(Work instruction): Look through the material below and copy every line containing the word "seja".

(Supplied information):
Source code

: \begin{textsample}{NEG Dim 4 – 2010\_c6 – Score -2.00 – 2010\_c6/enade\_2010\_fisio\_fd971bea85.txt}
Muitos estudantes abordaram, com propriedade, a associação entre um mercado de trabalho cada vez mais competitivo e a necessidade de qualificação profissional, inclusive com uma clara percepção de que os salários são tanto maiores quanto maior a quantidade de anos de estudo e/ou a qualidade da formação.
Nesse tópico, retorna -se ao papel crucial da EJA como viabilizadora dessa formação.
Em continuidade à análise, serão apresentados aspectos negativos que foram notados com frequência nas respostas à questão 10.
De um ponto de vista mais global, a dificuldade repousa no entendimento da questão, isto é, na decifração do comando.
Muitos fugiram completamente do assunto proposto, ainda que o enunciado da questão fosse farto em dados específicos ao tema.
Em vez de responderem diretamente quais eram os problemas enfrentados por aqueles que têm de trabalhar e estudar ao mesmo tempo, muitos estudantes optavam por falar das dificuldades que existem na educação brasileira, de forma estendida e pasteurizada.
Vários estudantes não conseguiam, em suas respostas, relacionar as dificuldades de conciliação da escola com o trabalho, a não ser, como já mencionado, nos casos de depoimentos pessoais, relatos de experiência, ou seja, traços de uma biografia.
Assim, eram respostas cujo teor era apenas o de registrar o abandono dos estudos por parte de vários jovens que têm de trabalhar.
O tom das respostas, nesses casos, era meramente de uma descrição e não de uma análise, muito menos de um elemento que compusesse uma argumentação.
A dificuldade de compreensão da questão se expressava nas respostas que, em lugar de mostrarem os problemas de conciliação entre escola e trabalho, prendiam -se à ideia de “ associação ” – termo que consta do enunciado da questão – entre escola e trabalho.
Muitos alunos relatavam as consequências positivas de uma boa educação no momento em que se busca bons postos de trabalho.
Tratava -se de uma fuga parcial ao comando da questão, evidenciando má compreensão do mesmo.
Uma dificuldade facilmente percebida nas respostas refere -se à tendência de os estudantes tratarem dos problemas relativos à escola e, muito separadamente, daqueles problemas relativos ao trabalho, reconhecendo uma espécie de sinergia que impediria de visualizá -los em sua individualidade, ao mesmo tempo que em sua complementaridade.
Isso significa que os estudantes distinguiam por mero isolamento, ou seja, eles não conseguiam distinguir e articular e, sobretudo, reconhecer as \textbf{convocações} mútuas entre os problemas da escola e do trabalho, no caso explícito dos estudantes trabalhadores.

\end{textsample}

(Task answer):
Vários estudantes não conseguiam, em suas respostas, relacionar as dificuldades de conciliação da escola com o trabalho, a não ser, como já mencionado, nos casos de depoimentos pessoais, relatos de experiência, ou seja, traços de uma biografia.
Isso significa que os estudantes distinguiam por mero isolamento, ou seja, eles não conseguiam distinguir e articular e, sobretudo, reconhecer as \textbf{convocações} mútuas entre os problemas da escola e do trabalho, no caso explícito dos estudantes trabalhadores.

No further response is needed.